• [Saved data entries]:
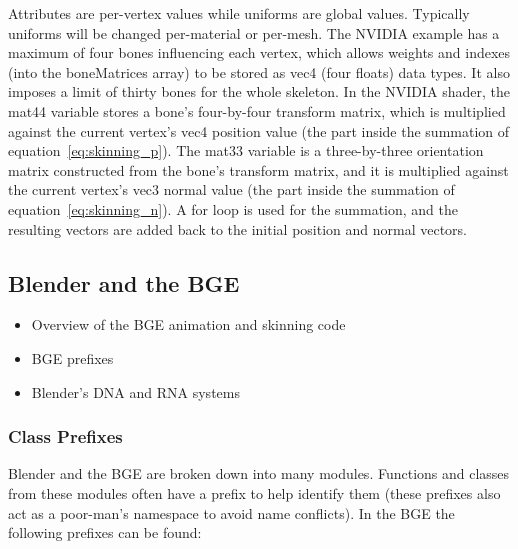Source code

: Attributes are per-vertex values while uniforms are global values.
Typically uniforms will be changed per-material or per-mesh.
The NVIDIA example has a maximum of four bones influencing each vertex, which allows weights and indexes (into the boneMatrices array) to be stored as vec4 (four floats) data types.
It also imposes a limit of thirty bones for the whole skeleton.
In the NVIDIA shader, the mat44 variable stores a bone's four-by-four transform matrix, which is multiplied against the current vertex's vec4 position value (the part inside the summation of equation~\ref{eq:skinning_p}).
The mat33 variable is a three-by-three orientation matrix constructed from the bone's transform matrix, and it is multiplied against the current vertex's vec3 normal value (the part inside the summation of equation~\ref{eq:skinning_n}).
A for loop is used for the summation, and the resulting vectors are added back to the initial position and normal vectors.

\subsection{Blender and the BGE}
\ifsummaries
\begin{itemize}
 \item Overview of the BGE animation and skinning code
 \item BGE prefixes
 \item Blender's DNA and RNA systems
\end{itemize}
\fi

\subsubsection{Class Prefixes}
Blender and the BGE are broken down into many modules.
Functions and classes from these modules often have a prefix to help identify them (these prefixes also act as a poor-man's namespace to avoid name conflicts).
In the BGE the following prefixes can be found:

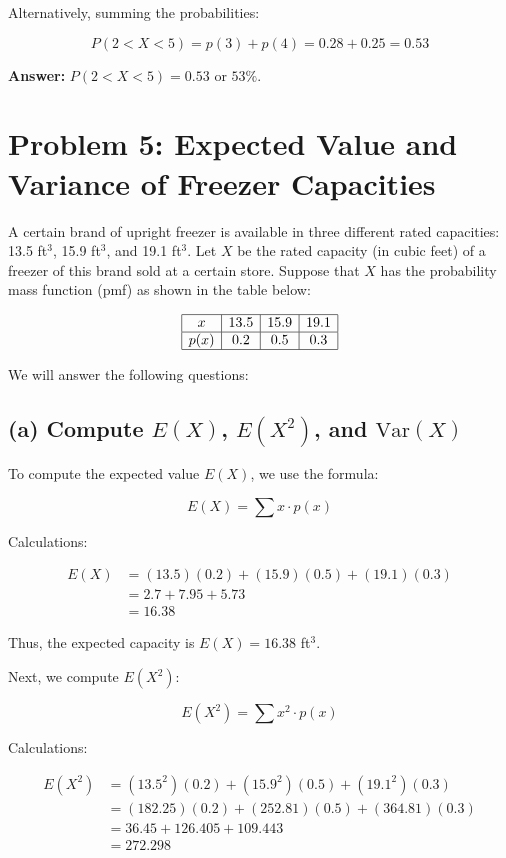 \documentclass{article}
\begin{document}
Alternatively, summing the probabilities:

\[
P(2 < X < 5) = p(3) + p(4) = 0.28 + 0.25 = 0.53
\]

\textbf{Answer:} \( P(2 < X < 5) = 0.53 \) or \( 53\% \).


\section*{Problem 5: Expected Value and Variance of Freezer Capacities}

A certain brand of upright freezer is available in three different rated capacities: 13.5 ft\(^3\), 15.9 ft\(^3\), and 19.1 ft\(^3\). Let \(X\) be the rated capacity (in cubic feet) of a freezer of this brand sold at a certain store. Suppose that \(X\) has the probability mass function (pmf) as shown in the table below:

\[
\begin{array}{|c|c|c|c|}
\hline
x & 13.5 & 15.9 & 19.1 \\
\hline
p(x) & 0.2 & 0.5 & 0.3 \\
\hline
\end{array}
\]

We will answer the following questions:

\subsection*{(a) Compute \( E(X) \), \( E(X^2) \), and \( \text{Var}(X) \)}

To compute the expected value \( E(X) \), we use the formula:

\[
E(X) = \sum x \cdot p(x)
\]

Calculations:

\[
\begin{aligned}
E(X) &= (13.5)(0.2) + (15.9)(0.5) + (19.1)(0.3) \\
&= 2.7 + 7.95 + 5.73 \\
&= 16.38
\end{aligned}
\]

Thus, the expected capacity is \( E(X) = 16.38 \) ft\(^3\).

Next, we compute \( E(X^2) \):

\[
E(X^2) = \sum x^2 \cdot p(x)
\]

Calculations:

\[
\begin{aligned}
E(X^2) &= (13.5^2)(0.2) + (15.9^2)(0.5) + (19.1^2)(0.3) \\
&= (182.25)(0.2) + (252.81)(0.5) + (364.81)(0.3) \\
&= 36.45 + 126.405 + 109.443 \\
&= 272.298
\end{aligned}
\]
\end{document}
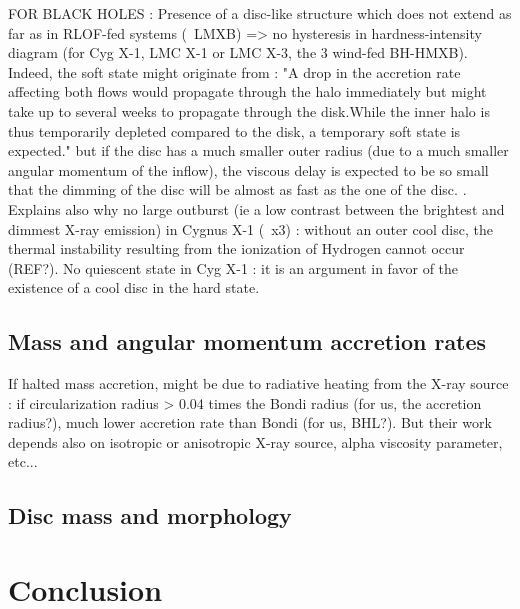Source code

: \documentclass[a4paper,fleqn,usenatbib]{article}
\begin{document}
FOR BLACK HOLES :
Presence of a disc-like structure which does not extend as far as in RLOF-fed systems (~LMXB) => no hysteresis in hardness-intensity diagram (for Cyg X-1, LMC X-1 or LMC X-3, the 3 wind-fed BH-HMXB). Indeed, the soft state might originate from : "A drop in the accretion rate affecting both flows would propagate through the halo immediately but might take up to several weeks to propagate through the disk.While the inner halo is thus temporarily depleted compared to the disk, a temporary soft state is expected." but if the disc has a much smaller outer radius (due to a much smaller angular momentum of the inflow), the viscous delay is expected to be so small that the dimming of the disc will be almost as fast as the one of the disc. \citep{Smith2002}. Explains also why no large outburst (ie a low contrast between the brightest and dimmest X-ray emission) in Cygnus X-1 (~x3) \citep{Grinberg:2014ux} : without an outer cool disc, the thermal instability resulting from the ionization of Hydrogen cannot occur (REF?). No quiescent state in Cyg X-1 : it is an argument in favor of the existence of a cool disc in the hard state.

\subsection{Mass and angular momentum accretion rates}
\label{sec:mdot_ldot}

If halted mass accretion, might be due to radiative heating from the X-ray source \citep{Sugimura2018} : if circularization radius > 0.04 times the Bondi radius (for us, the accretion radius?), much lower accretion rate than Bondi (for us, BHL?). But their work depends also on isotropic or anisotropic X-ray source, alpha viscosity parameter, etc...

\subsection{Disc mass and morphology}
\label{sec:disc}

\section{Conclusion}
\label{sec:conc}
\end{document}
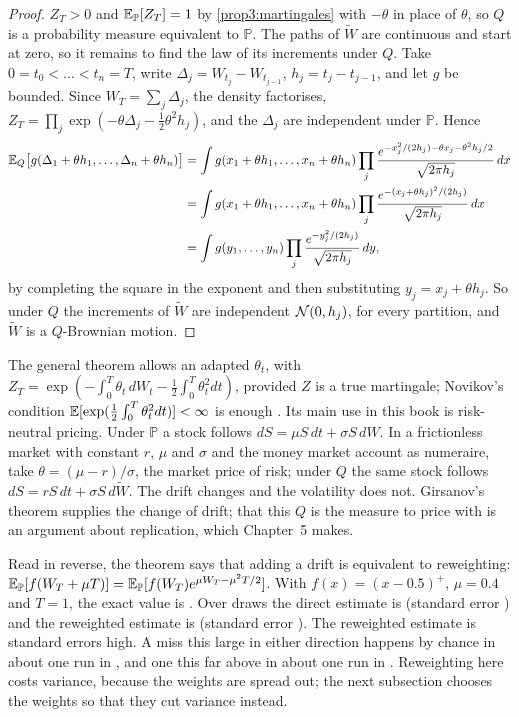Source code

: \begin{chapterrefs}
\begin{proof}
$Z_T>0$ and $\E_{\mathbb P}[Z_T]=1$ by \cref{prop3:martingales} with $-\theta$ in place of $\theta$, so $Q$ is a
probability measure equivalent to $\mathbb P$. The paths of $\tilde W$ are continuous and start at zero, so it
remains to find the law of its increments under $Q$. Take $0=t_0<\dots<t_n=T$, write
$\Delta_j=W_{t_j}-W_{t_{j-1}}$, $h_j=t_j-t_{j-1}$, and let $g$ be bounded. Since $W_T=\sum_j\Delta_j$,
the density factorises, $Z_T=\prod_j\exp(-\theta\Delta_j-\tfrac12\theta^2h_j)$, and the $\Delta_j$ are
independent under $\mathbb P$. Hence
\begin{align*}
  \E_Q\bigl[g(\Delta_1+\theta h_1,\dots,\Delta_n+\theta h_n)\bigr]
  &= \int g(x_1+\theta h_1,\dots,x_n+\theta h_n)\prod_j\frac{e^{-x_j^2/(2h_j)-\theta x_j-\theta^2h_j/2}}{\sqrt{2\pi h_j}}\,dx\\
  &= \int g(x_1+\theta h_1,\dots,x_n+\theta h_n)\prod_j\frac{e^{-(x_j+\theta h_j)^2/(2h_j)}}{\sqrt{2\pi h_j}}\,dx\\
  &= \int g(y_1,\dots,y_n)\prod_j\frac{e^{-y_j^2/(2h_j)}}{\sqrt{2\pi h_j}}\,dy ,
\end{align*}
by completing the square in the exponent and then substituting $y_j=x_j+\theta h_j$. So under $Q$ the
increments of $\tilde W$ are independent $\N(0,h_j)$, for every partition, and $\tilde W$ is a
$Q$-Brownian motion.
\end{proof}

The general theorem allows an adapted $\theta_t$, with
$Z_T=\exp(-\int_0^T\theta_t\,dW_t-\tfrac12\int_0^T\theta_t^2dt)$, provided $Z$ is a true martingale; Novikov's
condition $\E[\exp(\tfrac12\int_0^T\theta_t^2dt)]<\infty$ is enough \parencite{girsanov1960,karatzas1998}.
Its main use in this book is risk-neutral pricing. Under $\mathbb P$ a stock follows
$dS=\mu S\,dt+\sigma S\,dW$. In a frictionless market with constant $r$, $\mu$ and $\sigma$ and the money
market account as numeraire, take $\theta=(\mu-r)/\sigma$, the market price of risk; under $Q$ the same
stock follows $dS=rS\,dt+\sigma S\,d\tilde W$. The drift changes and the volatility does not. Girsanov's
theorem supplies the change of drift; that this $Q$ is the measure to price with is an argument about
replication, which Chapter~5 makes.

Read in reverse, the theorem says that adding a drift is equivalent to reweighting:
$\E_{\mathbb P}[f(W_T+\mu T)]=\E_{\mathbb P}[f(W_T)e^{\mu W_T-\mu^2T/2}]$. With $f(x)=(x-0.5)^+$, $\mu=0.4$ and $T=1$, the exact
value is \girExact. Over \girPaths{} draws the direct estimate is \girDirect{} (standard error
\girDirectSE) and the reweighted estimate is \girWeighted{} (standard error \girWeightedSE).
The reweighted estimate is \girWeightedZ{} standard errors high. A miss this large in either direction
happens by chance in about one run in \girWeightedOdds, and one this far above in about one run in
\girWeightedOddsOne. Reweighting here costs variance, because the weights are spread out; the next subsection chooses the
weights so that they cut variance instead.


\end{chapterrefs}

• [TRY IT]:
Transcribe, word for word, every line from the one containing "happens by chance" through the final line of the entries, and nothing else.

• [SOLUTION]:
happens by chance in about one run in \girWeightedOdds, and one this far above in about one run in
\girWeightedOddsOne. Reweighting here costs variance, because the weights are spread out; the next subsection chooses the
weights so that they cut variance instead.


\end{chapterrefs}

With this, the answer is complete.